What is being asked: Check every line of the data below for the string "confluence", and copy the ones that hold it.
══ Records supplied
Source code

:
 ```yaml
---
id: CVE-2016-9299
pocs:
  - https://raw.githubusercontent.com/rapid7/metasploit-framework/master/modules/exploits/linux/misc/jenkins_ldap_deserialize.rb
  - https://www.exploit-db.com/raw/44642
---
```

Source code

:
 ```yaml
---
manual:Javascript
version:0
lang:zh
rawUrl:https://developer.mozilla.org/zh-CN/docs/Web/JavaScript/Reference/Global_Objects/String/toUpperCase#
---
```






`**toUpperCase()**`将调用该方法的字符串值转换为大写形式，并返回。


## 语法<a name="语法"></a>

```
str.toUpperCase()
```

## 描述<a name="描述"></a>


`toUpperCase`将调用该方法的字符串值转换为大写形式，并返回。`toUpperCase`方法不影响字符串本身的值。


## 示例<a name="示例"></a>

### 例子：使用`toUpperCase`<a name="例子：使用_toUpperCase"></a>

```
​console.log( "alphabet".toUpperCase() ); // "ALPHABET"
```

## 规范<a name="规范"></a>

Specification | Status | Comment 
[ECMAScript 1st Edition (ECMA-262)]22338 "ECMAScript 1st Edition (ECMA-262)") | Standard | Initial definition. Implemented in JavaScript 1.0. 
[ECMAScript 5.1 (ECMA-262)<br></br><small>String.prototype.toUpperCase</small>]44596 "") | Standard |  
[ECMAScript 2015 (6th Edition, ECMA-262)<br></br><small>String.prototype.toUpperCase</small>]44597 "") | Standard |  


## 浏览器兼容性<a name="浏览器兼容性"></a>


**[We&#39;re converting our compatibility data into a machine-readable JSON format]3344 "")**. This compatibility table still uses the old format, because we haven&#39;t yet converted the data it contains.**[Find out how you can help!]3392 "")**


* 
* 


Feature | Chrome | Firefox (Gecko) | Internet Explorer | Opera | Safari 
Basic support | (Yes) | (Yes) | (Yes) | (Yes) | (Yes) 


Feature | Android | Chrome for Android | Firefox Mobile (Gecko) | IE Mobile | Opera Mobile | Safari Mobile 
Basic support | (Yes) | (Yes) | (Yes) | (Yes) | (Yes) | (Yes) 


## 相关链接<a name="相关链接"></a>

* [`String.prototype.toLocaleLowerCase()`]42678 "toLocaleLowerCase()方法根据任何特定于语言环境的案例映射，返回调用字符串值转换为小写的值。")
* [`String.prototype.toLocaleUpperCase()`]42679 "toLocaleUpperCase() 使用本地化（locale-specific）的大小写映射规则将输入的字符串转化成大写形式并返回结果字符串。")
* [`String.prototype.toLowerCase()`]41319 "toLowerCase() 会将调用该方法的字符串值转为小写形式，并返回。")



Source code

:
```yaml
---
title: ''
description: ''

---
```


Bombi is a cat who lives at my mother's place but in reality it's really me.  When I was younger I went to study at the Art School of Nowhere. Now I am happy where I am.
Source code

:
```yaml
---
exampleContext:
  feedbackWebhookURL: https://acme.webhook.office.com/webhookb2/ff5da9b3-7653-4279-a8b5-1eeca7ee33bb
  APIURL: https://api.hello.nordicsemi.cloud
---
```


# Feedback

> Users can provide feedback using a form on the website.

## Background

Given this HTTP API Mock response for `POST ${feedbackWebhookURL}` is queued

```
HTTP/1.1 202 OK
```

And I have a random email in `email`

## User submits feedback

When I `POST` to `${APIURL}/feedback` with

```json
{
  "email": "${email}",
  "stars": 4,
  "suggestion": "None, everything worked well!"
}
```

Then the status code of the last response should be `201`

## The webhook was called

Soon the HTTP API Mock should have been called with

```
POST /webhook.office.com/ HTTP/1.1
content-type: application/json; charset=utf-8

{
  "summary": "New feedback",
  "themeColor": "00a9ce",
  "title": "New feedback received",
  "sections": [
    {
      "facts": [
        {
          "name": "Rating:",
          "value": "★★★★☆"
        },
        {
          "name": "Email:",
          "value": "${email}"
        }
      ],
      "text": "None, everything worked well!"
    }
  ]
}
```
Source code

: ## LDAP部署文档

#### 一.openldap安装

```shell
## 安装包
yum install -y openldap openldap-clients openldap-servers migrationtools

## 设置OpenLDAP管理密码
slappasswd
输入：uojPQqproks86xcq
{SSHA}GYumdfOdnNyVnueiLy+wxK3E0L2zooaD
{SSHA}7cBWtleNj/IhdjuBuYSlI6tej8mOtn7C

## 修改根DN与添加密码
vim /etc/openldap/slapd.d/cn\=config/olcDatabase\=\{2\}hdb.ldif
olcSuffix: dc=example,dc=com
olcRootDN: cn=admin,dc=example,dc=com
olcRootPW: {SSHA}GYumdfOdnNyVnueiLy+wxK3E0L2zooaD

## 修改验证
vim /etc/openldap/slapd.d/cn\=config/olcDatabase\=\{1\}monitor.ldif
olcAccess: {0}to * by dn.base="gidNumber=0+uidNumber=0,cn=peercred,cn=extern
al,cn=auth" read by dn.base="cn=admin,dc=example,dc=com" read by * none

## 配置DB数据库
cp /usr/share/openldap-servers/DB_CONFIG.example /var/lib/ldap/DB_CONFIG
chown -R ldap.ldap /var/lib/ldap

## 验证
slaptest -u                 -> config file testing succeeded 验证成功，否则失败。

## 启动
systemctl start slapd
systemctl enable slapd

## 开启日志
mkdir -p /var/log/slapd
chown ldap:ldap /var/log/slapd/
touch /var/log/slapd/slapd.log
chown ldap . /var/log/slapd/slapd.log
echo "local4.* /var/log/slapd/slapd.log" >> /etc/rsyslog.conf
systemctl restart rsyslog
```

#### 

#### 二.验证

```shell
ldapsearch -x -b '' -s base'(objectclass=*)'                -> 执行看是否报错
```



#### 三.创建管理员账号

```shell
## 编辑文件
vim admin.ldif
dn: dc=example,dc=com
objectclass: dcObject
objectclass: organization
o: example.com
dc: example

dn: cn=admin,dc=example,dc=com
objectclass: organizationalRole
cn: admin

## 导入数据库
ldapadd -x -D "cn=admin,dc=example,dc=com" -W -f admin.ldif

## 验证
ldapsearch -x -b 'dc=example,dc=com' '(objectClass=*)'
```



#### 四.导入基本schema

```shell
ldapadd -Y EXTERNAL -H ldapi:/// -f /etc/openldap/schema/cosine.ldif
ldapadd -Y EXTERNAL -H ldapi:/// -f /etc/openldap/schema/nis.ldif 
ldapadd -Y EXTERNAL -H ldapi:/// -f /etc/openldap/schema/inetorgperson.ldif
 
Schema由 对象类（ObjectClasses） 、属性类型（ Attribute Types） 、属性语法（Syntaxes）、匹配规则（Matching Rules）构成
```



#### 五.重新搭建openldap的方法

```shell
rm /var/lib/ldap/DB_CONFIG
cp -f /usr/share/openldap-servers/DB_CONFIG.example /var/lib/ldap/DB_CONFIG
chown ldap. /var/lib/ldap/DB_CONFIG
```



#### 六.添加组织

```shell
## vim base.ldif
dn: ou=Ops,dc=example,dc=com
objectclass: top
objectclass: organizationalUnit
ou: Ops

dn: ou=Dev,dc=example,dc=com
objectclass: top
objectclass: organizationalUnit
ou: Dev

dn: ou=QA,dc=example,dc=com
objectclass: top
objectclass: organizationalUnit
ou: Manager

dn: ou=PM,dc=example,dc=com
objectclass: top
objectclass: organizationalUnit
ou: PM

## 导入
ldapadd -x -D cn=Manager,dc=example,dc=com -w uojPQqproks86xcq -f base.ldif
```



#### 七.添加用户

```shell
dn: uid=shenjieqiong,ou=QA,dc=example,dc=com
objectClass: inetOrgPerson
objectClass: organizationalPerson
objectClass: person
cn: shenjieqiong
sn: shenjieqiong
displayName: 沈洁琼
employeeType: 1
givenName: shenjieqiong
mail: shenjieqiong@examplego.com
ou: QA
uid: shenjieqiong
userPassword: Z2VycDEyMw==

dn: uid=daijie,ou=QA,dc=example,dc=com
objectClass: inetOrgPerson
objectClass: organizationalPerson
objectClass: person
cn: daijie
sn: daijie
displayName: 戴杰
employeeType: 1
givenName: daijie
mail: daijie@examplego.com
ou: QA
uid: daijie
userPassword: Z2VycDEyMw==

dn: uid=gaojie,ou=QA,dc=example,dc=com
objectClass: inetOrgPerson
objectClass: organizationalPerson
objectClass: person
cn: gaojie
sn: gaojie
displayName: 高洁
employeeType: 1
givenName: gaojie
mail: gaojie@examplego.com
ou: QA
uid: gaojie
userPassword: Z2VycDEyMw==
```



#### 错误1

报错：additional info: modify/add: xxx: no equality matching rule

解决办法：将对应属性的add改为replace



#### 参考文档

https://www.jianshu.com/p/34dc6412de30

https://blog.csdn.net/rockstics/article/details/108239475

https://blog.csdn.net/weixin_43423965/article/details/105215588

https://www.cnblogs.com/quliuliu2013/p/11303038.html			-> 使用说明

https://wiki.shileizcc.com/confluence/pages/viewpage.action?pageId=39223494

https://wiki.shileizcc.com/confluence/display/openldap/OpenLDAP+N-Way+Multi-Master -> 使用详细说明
════
Your response:
https://wiki.shileizcc.com/confluence/pages/viewpage.action?pageId=39223494
https://wiki.shileizcc.com/confluence/display/openldap/OpenLDAP+N-Way+Multi-Master -> 使用详细说明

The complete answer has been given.